Tribuna Económica
Gumersindo Ruiz
La casita de Jesús
Apenas tendría diez años. Frío intenso y seco. En la calle Trajano, a la altura del cruce con Santa Bárbara, nos fuimos por primera vez a ver la Macarena. Es uno de esos instantes vitales que nunca se olvidan, como cuando embarcas en el avión rumbo al destino que siempre soñaste o aquel concierto de tu artista favorito en un estadio a rebosar y ensordecedor. Mi hermano, a mi lado, con siete años recién cumplidos, no entendía absolutamente nada, confuso ante semejante escena, pero lloraba como llorábamos todos, sin una explicación aparente. La Macarena era para nosotros algo etéreo, volátil, que solo aparecía en la pantalla como un holograma enjoyado y misterioso. Era tan real, tan cierta; tan llana y tan inmensa.

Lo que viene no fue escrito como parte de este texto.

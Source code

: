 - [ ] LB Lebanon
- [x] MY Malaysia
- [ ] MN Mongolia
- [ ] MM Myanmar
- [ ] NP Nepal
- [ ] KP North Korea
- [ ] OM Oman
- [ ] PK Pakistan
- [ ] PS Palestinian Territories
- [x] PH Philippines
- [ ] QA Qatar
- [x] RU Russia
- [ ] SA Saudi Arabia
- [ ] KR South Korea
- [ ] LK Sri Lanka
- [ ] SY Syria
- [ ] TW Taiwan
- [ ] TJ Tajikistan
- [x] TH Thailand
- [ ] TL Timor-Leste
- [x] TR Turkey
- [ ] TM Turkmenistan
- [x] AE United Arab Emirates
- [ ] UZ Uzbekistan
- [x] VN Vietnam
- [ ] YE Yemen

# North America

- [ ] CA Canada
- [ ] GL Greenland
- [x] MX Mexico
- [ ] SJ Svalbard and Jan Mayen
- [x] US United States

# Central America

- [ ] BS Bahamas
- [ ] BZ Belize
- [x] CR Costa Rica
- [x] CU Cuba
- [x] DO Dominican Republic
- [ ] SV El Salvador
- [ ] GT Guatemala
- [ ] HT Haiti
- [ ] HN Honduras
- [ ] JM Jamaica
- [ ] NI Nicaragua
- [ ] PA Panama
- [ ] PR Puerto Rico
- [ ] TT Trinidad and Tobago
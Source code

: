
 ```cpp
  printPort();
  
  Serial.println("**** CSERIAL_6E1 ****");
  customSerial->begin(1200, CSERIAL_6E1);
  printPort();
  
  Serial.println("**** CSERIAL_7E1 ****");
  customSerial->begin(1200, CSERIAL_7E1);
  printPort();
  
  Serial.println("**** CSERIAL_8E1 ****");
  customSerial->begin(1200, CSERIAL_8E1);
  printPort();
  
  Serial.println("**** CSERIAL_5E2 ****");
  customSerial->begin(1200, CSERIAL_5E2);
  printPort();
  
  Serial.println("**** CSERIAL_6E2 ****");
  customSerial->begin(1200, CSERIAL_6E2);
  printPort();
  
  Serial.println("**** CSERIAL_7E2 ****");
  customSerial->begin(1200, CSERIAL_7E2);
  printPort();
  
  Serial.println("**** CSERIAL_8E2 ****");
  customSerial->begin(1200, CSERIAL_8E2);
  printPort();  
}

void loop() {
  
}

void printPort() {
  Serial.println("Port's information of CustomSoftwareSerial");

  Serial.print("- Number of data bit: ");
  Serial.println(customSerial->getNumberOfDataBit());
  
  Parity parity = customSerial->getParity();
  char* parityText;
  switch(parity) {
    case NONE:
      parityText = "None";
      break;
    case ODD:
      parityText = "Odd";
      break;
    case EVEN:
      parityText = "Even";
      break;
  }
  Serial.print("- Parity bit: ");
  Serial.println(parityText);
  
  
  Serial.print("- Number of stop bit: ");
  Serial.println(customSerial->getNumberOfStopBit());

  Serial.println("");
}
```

A nuestro alrededor, rebasando los bordillos y apuntalando los talones en los adoquines, muchos más niños se asombraron ante los armaos, delegaban en sus madres las estampas que ya desafiaban la física en los bolsillos de las trencas, y contemplaban absortos la cera ardida en los guantes y en los zapatos. Había niños en la Madrugada, muchos niños, el colectivo más sensible y prioritario de nuestra Semana Santa. La Madrugada era un reto para ellos -para nosotros, para mí, para mi hermano-, suponía la intrusión en una dimensión ajena a nuestra concepción de los días. No sabíamos qué ocurría, cómo era el mundo, cómo eran las calles, las plazas, los rostros de las gentes. Era una fiesta.
Cada vez hay menos niños en la Madrugada. Lo que se proyectaba como un escenario insondable y hermoso, ahora se convierte en un decorado que espera con ansia y tensión la luz del día. Y hay menos niños, quizás, por dos razones: el temor a la noche -parajódicamente, cuanto más presente está la palabra seguridad en informes y diarios- y el carácter sobreprotector y extremadamente precavido de los padres, que en muchos casos (quizás con razón) optan por la comodidad y la indiferencia. Tampoco hay niños en los cortejos. No hay monaguillos, y los nazarenos de varita no salen a la medianoche, sino al mediodía. Y es una cuestión que se agrava y de la que ya se están percatando varias hermandades de la jornada.
Una Madrugada sin niños es como si le faltaran persianas a agosto, como manecillas a los relojes, como azules a los cielos. No se entienden. La Madrugada, cenit espacial y temporal de la Semana Santa de Sevilla, pervive en la enseñanza y en la transmisión, en el conocimiento y respeto de la noche, en la espera de la luz, en la supervivencia al sueño, en la madurez del tiempo. En el regreso a la calle Parras, en los malvas de Cardenal Spínola, en el cielo gris de Zaragoza, en el Silencio que se nos enfrenta, en la quilla floreada de Triana, en la mantilla de las Angustias. Asegurar la Madrugada es garantizar la Semana Santa. Al menos, en temporalidad y concepto. Esa es nuestra responsabilidad. Esa, y exigir a quien corresponda que devuelvan a los niños la Madrugada de Sevilla.